Jungmann, Josef
JUNGMANN, JOSEF
Jesuit authority in homiletics and aesthetics; b. Münster, Westphalia, Nov. 12, 1830; d. Innsbruck, Nov. 25, 1885. In 1850 he began his philosophical and theological studies at the German College in Rome and upon their completion in 1855 he was ordained. Two of his brothers also studied at the German College and became priests. His brother Bernard (1833–95) was a lecturer at the University of Louvain and wrote on a wide variety of philosophical and theological topics. On May 5, 1857, Josef entered the Society of Jesus. In 1858, even before the end of his novitiate, he was made professor of homiletics in the reestablished faculty of theology at the University of Innsbruck. He remained at the University lecturing in homiletics and catechetics for many years, exercising an extraordinary influence over the many students who came under his direction. A prolific author of books and articles, he is particularly well known for his specialized treatises on homiletics, aesthetics, and devotion to the Sacred Heart. [For a commentary on Jungmann's work, see Croce's article in Zeitschrift für katholische Theologie (1958) 193–199.] Jungmann's principal works are: Theorie der geistl. Beredsamkeit (2 v. 1877–78; Michael Gatterer, the author's colleague, edited a fourth and much abbreviated edition in 1908 excluding the section on catethetics); Die Schöneit und die schöne Kunst (1886), reedited under the title of Aesthetik (2 v. 1884); Zur Verehrung U.L. Frau (1879); Die Andacht zum hl.

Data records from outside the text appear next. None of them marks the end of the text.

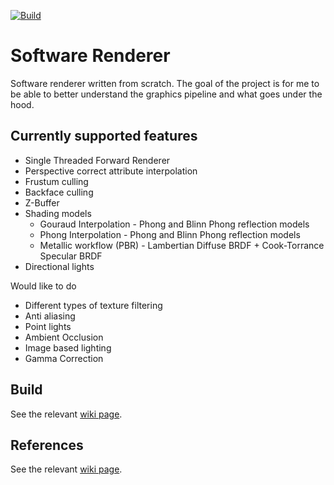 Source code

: [![Build](https://github.com/marsp0/software-renderer/actions/workflows/build.yml/badge.svg)](https://github.com/marsp0/software-renderer/actions/workflows/build.yml)

# Software Renderer

Software renderer written from scratch. The goal of the project is for me to be able to better understand the graphics pipeline and what goes under the hood.

## Currently supported features
- Single Threaded Forward Renderer
- Perspective correct attribute interpolation
- Frustum culling
- Backface culling
- Z-Buffer
- Shading models
	- Gouraud Interpolation - Phong and Blinn Phong reflection models
	- Phong Interpolation - Phong and Blinn Phong reflection models
	- Metallic workflow (PBR) - Lambertian Diffuse BRDF + Cook-Torrance Specular BRDF
- Directional lights

Would like to do
- Different types of texture filtering
- Anti aliasing
- Point lights
- Ambient Occlusion
- Image based lighting
- Gamma Correction

## Build
See the relevant [wiki page](https://github.com/marsp0/software-renderer/wiki/Build).

## References
See the relevant [wiki page](https://github.com/marsp0/software-renderer/wiki/References).
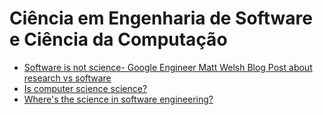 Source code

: # Ciência em Engenharia de Software e Ciência da Computação #
* [Software is not science- Google Engineer Matt Welsh Blog Post about research vs software](http://matt-welsh.blogspot.com/2011/11/software-is-not-science.html?m=1)
* [Is computer science science?](https://dl.acm.org/doi/10.1145/1053291.1053309)
* [Where's the science in software engineering?](https://ubiquity.acm.org/article.cfm?id=2590529)
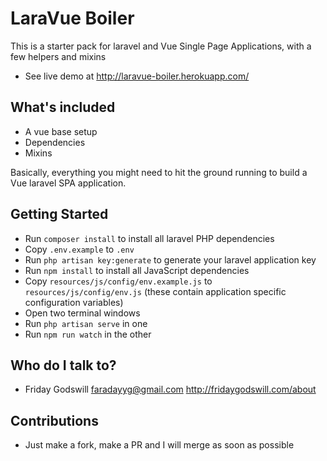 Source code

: # LaraVue Boiler
This is a starter pack for laravel and Vue Single Page Applications, with a few helpers and mixins
- See live demo at <http://laravue-boiler.herokuapp.com/>

## What's included
- A vue base setup
- Dependencies
- Mixins 

Basically, everything you might need to hit the ground running to build a Vue laravel SPA application.

## Getting Started
- Run `composer install` to install all laravel PHP dependencies
- Copy `.env.example` to `.env` 
- Run `php artisan key:generate` to generate your laravel application key
- Run `npm install` to install all JavaScript dependencies
- Copy `resources/js/config/env.example.js` to `resources/js/config/env.js` (these contain application specific configuration variables)
- Open two terminal windows
- Run `php artisan serve` in one 
- Run `npm run watch` in the other

## Who do I talk to?
- Friday Godswill <faradayyg@gmail.com> <http://fridaygodswill.com/about> 

## Contributions
- Just make a fork, make a PR and I will merge as soon as possible

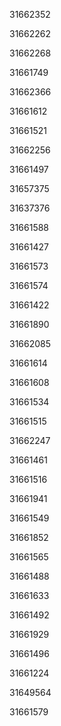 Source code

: 31662352

31662262

31662268

31661749

31662366

31661612

31661521

31662256

31661497

31657375

31637376

31661588

31661427

31661573

31661574

31661422

31661890

31662085

31661614

31661608

31661534

31661515

31662247

31661461

31661516

31661941

31661549

31661852

31661565

31661488

31661633

31661492

31661929

31661496

31661224

31649564

31661579

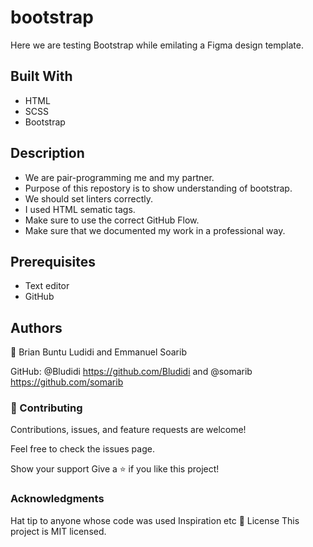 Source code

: # bootstrap
Here we are testing Bootstrap while emilating a Figma design template. 

## Built With
- HTML 
- SCSS 
- Bootstrap 

## Description 
- We are pair-programming me and my partner. 
- Purpose of this repostory is to show understanding of bootstrap. 
- We should set linters correctly.
- I used HTML sematic tags.
- Make sure to use the correct GitHub Flow.
- Make sure that we documented my work in a professional way.


## Prerequisites
- Text editor 
- GitHub 

## Authors
👤 Brian Buntu Ludidi and Emmanuel Soarib 

GitHub: @Bludidi https://github.com/Bludidi and @somarib https://github.com/somarib


### 🤝 Contributing
Contributions, issues, and feature requests are welcome!

Feel free to check the issues page.

Show your support
Give a ⭐️ if you like this project!

### Acknowledgments
Hat tip to anyone whose code was used
Inspiration
etc
📝 License
This project is MIT licensed.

Herzen Jesu u. die Bedenken gegen dieselbe (1885); Das Gemüt und das Gefühlsvermögen der neueren Psychologie (1885); and the Gefahren belletristischer Lecture (1872).
Bibliography: c. sommervogel, Bibliotèque de la Compagnie de Jésus, 11 v. (Brussels-Paris 1890–1932) 4:884–885. l. koch, Jesuiten-Lexikon: Die Gesellschaft Jesu einst und jetzt (Paderborn 1934); photoduplicated with rev. and suppl., 2 v. (Louvain-Heverlee 1962) 944.